## Plain-text document sources:
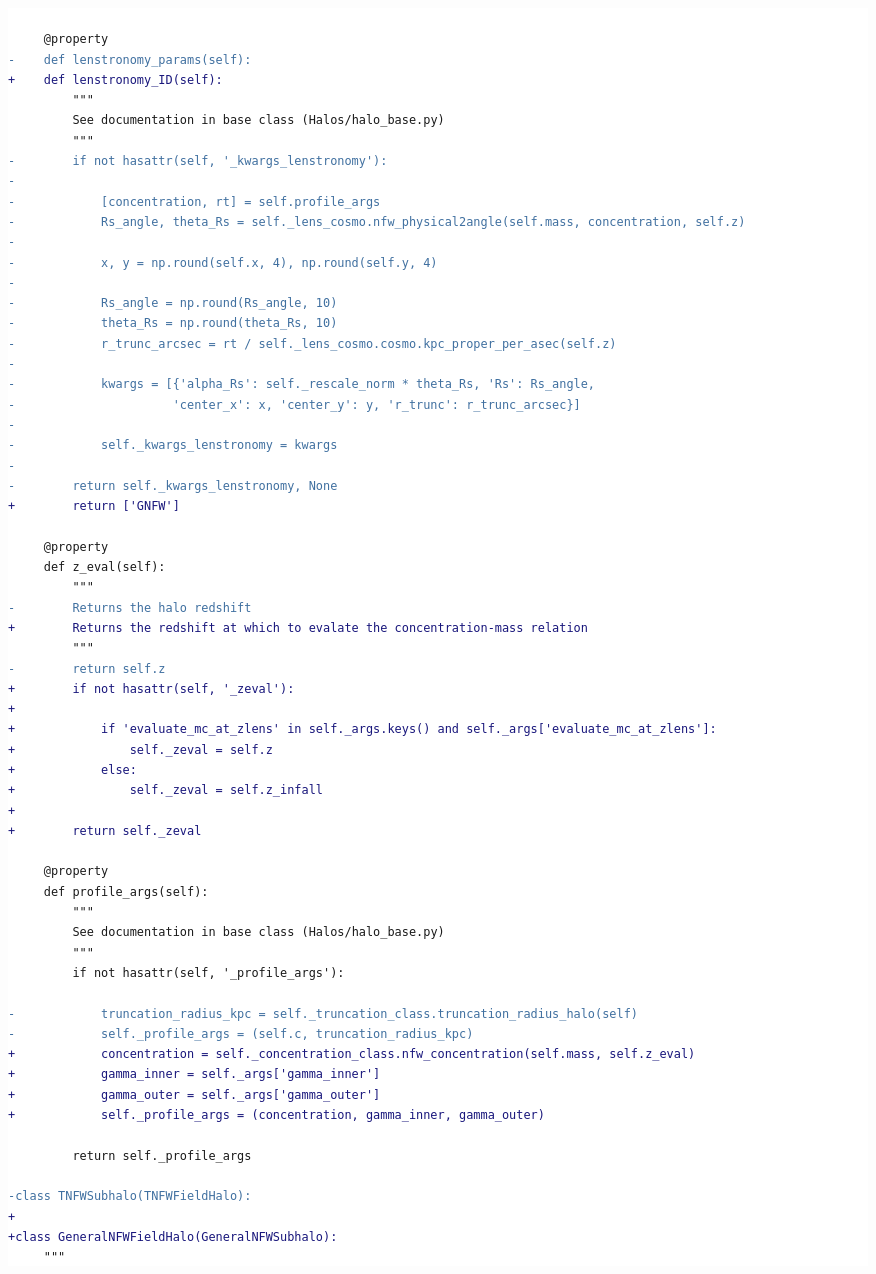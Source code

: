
 ```diff
 
     @property
-    def lenstronomy_params(self):
+    def lenstronomy_ID(self):
         """
         See documentation in base class (Halos/halo_base.py)
         """
-        if not hasattr(self, '_kwargs_lenstronomy'):
-
-            [concentration, rt] = self.profile_args
-            Rs_angle, theta_Rs = self._lens_cosmo.nfw_physical2angle(self.mass, concentration, self.z)
-
-            x, y = np.round(self.x, 4), np.round(self.y, 4)
-
-            Rs_angle = np.round(Rs_angle, 10)
-            theta_Rs = np.round(theta_Rs, 10)
-            r_trunc_arcsec = rt / self._lens_cosmo.cosmo.kpc_proper_per_asec(self.z)
-
-            kwargs = [{'alpha_Rs': self._rescale_norm * theta_Rs, 'Rs': Rs_angle,
-                      'center_x': x, 'center_y': y, 'r_trunc': r_trunc_arcsec}]
-
-            self._kwargs_lenstronomy = kwargs
-
-        return self._kwargs_lenstronomy, None
+        return ['GNFW']
 
     @property
     def z_eval(self):
         """
-        Returns the halo redshift
+        Returns the redshift at which to evalate the concentration-mass relation
         """
-        return self.z
+        if not hasattr(self, '_zeval'):
+
+            if 'evaluate_mc_at_zlens' in self._args.keys() and self._args['evaluate_mc_at_zlens']:
+                self._zeval = self.z
+            else:
+                self._zeval = self.z_infall
+
+        return self._zeval
 
     @property
     def profile_args(self):
         """
         See documentation in base class (Halos/halo_base.py)
         """
         if not hasattr(self, '_profile_args'):
 
-            truncation_radius_kpc = self._truncation_class.truncation_radius_halo(self)
-            self._profile_args = (self.c, truncation_radius_kpc)
+            concentration = self._concentration_class.nfw_concentration(self.mass, self.z_eval)
+            gamma_inner = self._args['gamma_inner']
+            gamma_outer = self._args['gamma_outer']
+            self._profile_args = (concentration, gamma_inner, gamma_outer)
 
         return self._profile_args
 
-class TNFWSubhalo(TNFWFieldHalo):
+
+class GeneralNFWFieldHalo(GeneralNFWSubhalo):
     """
```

## Work to be completed:
For each line above that carries the word "round", copy it out.

## Exercise response:
-            x, y = np.round(self.x, 4), np.round(self.y, 4)
-            Rs_angle = np.round(Rs_angle, 10)
-            theta_Rs = np.round(theta_Rs, 10)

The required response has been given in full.